Look over the lines below. Report each one that includes the string "debemos".

[[ Source material open ]]

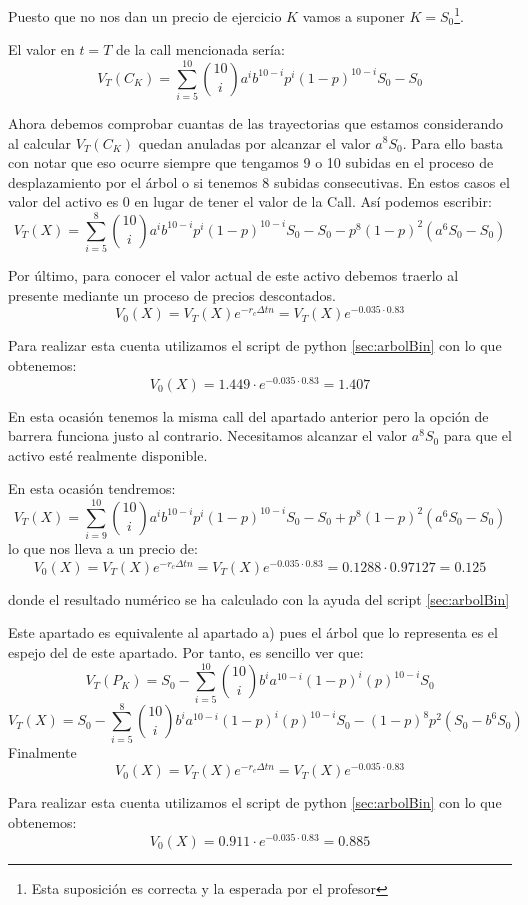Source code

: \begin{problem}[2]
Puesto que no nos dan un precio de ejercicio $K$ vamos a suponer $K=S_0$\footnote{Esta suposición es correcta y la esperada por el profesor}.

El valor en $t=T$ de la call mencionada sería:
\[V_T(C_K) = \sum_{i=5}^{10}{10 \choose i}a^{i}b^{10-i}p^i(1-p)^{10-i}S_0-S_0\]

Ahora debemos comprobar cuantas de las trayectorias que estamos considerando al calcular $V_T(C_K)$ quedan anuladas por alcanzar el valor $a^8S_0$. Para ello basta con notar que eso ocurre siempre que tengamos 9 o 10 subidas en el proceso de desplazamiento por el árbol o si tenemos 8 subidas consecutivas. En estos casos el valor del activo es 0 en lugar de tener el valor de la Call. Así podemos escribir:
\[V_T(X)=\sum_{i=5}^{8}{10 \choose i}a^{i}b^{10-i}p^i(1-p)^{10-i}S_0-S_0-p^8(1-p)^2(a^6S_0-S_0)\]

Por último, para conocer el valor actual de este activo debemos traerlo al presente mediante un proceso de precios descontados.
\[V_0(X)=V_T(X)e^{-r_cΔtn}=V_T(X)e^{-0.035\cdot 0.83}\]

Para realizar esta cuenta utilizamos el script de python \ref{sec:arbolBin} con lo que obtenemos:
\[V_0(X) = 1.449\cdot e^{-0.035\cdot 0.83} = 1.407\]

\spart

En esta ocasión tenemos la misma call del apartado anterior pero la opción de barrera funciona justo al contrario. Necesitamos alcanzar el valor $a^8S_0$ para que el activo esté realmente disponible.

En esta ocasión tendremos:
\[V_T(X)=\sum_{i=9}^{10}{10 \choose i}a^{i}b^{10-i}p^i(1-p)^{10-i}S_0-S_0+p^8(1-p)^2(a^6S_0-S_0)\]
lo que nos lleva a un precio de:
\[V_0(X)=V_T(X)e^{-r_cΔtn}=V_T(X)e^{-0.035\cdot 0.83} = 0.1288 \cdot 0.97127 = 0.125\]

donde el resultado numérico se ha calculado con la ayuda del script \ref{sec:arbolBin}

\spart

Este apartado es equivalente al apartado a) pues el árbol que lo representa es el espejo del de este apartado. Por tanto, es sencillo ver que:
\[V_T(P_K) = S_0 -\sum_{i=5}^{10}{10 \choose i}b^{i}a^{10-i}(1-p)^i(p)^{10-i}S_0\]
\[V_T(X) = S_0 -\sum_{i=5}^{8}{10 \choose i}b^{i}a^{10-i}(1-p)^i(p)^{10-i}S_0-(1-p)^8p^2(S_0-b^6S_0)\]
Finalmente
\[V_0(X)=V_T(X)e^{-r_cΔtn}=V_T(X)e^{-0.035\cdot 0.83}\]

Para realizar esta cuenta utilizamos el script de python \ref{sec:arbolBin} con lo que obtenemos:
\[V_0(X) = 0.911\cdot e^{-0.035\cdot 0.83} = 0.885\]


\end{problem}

[[ Source material closed ]]

● Answer to this exercise:
Ahora debemos comprobar cuantas de las trayectorias que estamos considerando al calcular $V_T(C_K)$ quedan anuladas por alcanzar el valor $a^8S_0$. Para ello basta con notar que eso ocurre siempre que tengamos 9 o 10 subidas en el proceso de desplazamiento por el árbol o si tenemos 8 subidas consecutivas. En estos casos el valor del activo es 0 en lugar de tener el valor de la Call. Así podemos escribir:
Por último, para conocer el valor actual de este activo debemos traerlo al presente mediante un proceso de precios descontados.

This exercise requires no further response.